§ **What is being asked**: Please return, exactly and only, the lines beginning at the top of the entries below and ending with the line containing "ultrakillgaming/ultrakillgaming is a"; keep out the pictures.
***** Data extract *****
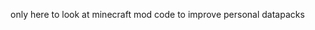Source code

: only here to look at minecraft mod code to improve personal datapacks
<!---
ultrakillgaming/ultrakillgaming is a ✨ special ✨ repository because its `README.md` (this file) appears on your GitHub profile.
You can click the Preview link to take a look at your changes.
--->
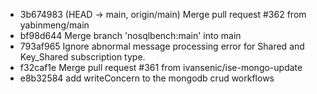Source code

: - 3b674983 (HEAD -> main, origin/main) Merge pull request #362 from yabinmeng/main
- bf98d644 Merge branch 'nosqlbench:main' into main
- 793af965 Ignore abnormal message processing error for Shared and Key_Shared subscription type.
- f32caf1e Merge pull request #361 from ivansenic/ise-mongo-update
- e8b32584 add writeConcern to the mongodb crud workflows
*****
§ **Finished task**:
Source code

: only here to look at minecraft mod code to improve personal datapacks
<!---
ultrakillgaming/ultrakillgaming is a ✨ special ✨ repository because its `README.md` (this file) appears on your GitHub profile.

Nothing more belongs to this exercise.